◆ **YOUR OBJECTIVE**: Set out exactly every line of the entries below, starting at the line that holds "首先，**哈希表并非键值对！" and stopping after the line that holds "### Setting up Elasticsearch configuration".

◆ **INFORMATION SHOWN**:
/---

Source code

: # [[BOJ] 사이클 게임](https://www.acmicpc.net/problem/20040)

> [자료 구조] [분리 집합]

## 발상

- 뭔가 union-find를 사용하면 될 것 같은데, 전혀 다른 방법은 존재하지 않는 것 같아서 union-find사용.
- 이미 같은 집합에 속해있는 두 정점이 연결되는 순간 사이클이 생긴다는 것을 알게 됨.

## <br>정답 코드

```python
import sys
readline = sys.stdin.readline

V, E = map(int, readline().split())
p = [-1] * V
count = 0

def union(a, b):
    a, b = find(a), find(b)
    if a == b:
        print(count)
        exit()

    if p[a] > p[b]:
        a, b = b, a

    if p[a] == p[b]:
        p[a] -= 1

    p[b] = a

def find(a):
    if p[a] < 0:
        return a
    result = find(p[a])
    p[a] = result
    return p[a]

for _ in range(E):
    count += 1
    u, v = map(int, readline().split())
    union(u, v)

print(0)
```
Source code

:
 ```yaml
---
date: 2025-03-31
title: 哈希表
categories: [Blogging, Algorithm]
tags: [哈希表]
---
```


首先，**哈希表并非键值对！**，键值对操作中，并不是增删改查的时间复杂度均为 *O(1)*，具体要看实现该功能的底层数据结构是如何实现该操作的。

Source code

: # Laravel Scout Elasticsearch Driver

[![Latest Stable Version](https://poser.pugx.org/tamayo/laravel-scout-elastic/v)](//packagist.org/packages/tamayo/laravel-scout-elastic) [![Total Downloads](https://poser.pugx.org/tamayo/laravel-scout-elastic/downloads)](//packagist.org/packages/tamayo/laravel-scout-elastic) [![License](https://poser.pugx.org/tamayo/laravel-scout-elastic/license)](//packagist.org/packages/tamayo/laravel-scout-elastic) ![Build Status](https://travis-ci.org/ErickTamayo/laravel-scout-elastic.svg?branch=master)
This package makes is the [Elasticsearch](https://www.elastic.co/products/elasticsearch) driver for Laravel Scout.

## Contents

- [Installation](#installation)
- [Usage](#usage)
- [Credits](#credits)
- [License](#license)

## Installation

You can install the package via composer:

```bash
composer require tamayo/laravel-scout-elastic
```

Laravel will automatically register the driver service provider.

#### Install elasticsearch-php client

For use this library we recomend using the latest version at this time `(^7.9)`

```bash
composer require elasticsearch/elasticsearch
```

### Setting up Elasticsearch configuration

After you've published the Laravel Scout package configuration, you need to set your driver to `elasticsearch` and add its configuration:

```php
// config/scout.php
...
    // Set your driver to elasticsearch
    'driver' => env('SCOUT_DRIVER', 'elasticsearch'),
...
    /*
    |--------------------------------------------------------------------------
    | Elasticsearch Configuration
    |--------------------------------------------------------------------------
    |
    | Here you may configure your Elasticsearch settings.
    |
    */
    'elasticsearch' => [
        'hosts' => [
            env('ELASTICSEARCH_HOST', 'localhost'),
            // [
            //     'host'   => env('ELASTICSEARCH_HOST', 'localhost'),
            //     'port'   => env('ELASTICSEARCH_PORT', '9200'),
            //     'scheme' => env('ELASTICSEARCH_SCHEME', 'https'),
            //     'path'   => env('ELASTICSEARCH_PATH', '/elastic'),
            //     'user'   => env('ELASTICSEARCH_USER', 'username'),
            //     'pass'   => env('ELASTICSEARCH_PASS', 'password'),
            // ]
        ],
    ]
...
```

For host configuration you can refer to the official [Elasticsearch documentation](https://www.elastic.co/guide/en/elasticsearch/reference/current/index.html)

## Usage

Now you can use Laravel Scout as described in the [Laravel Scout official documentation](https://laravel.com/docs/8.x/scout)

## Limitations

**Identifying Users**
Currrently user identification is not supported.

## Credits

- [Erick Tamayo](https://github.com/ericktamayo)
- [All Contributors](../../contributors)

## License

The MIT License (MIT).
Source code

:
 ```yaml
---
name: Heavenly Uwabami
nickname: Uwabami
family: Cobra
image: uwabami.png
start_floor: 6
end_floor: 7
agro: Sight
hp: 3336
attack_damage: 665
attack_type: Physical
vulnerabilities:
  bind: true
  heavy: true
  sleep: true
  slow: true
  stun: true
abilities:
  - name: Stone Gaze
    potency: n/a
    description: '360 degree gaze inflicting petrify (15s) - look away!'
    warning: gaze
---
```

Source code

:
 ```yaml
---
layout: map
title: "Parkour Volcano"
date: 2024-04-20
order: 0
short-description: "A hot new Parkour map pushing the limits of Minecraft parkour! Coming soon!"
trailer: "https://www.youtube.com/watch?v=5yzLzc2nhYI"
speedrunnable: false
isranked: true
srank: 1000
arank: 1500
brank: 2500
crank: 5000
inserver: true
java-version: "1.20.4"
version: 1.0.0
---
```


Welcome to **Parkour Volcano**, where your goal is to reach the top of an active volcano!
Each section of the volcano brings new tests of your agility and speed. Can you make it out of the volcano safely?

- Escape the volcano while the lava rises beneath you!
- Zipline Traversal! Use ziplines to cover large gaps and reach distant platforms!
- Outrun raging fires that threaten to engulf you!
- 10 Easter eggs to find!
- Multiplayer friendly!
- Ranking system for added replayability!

\---

◆ **RESULT OF THE EXERCISE**:
首先，**哈希表并非键值对！**，键值对操作中，并不是增删改查的时间复杂度均为 *O(1)*，具体要看实现该功能的底层数据结构是如何实现该操作的。

Source code

: # Laravel Scout Elasticsearch Driver

[![Latest Stable Version](https://poser.pugx.org/tamayo/laravel-scout-elastic/v)](//packagist.org/packages/tamayo/laravel-scout-elastic) [![Total Downloads](https://poser.pugx.org/tamayo/laravel-scout-elastic/downloads)](//packagist.org/packages/tamayo/laravel-scout-elastic) [![License](https://poser.pugx.org/tamayo/laravel-scout-elastic/license)](//packagist.org/packages/tamayo/laravel-scout-elastic) ![Build Status](https://travis-ci.org/ErickTamayo/laravel-scout-elastic.svg?branch=master)
This package makes is the [Elasticsearch](https://www.elastic.co/products/elasticsearch) driver for Laravel Scout.

## Contents

- [Installation](#installation)
- [Usage](#usage)
- [Credits](#credits)
- [License](#license)

## Installation

You can install the package via composer:

```bash
composer require tamayo/laravel-scout-elastic
```

Laravel will automatically register the driver service provider.

#### Install elasticsearch-php client

For use this library we recomend using the latest version at this time `(^7.9)`

```bash
composer require elasticsearch/elasticsearch
```

### Setting up Elasticsearch configuration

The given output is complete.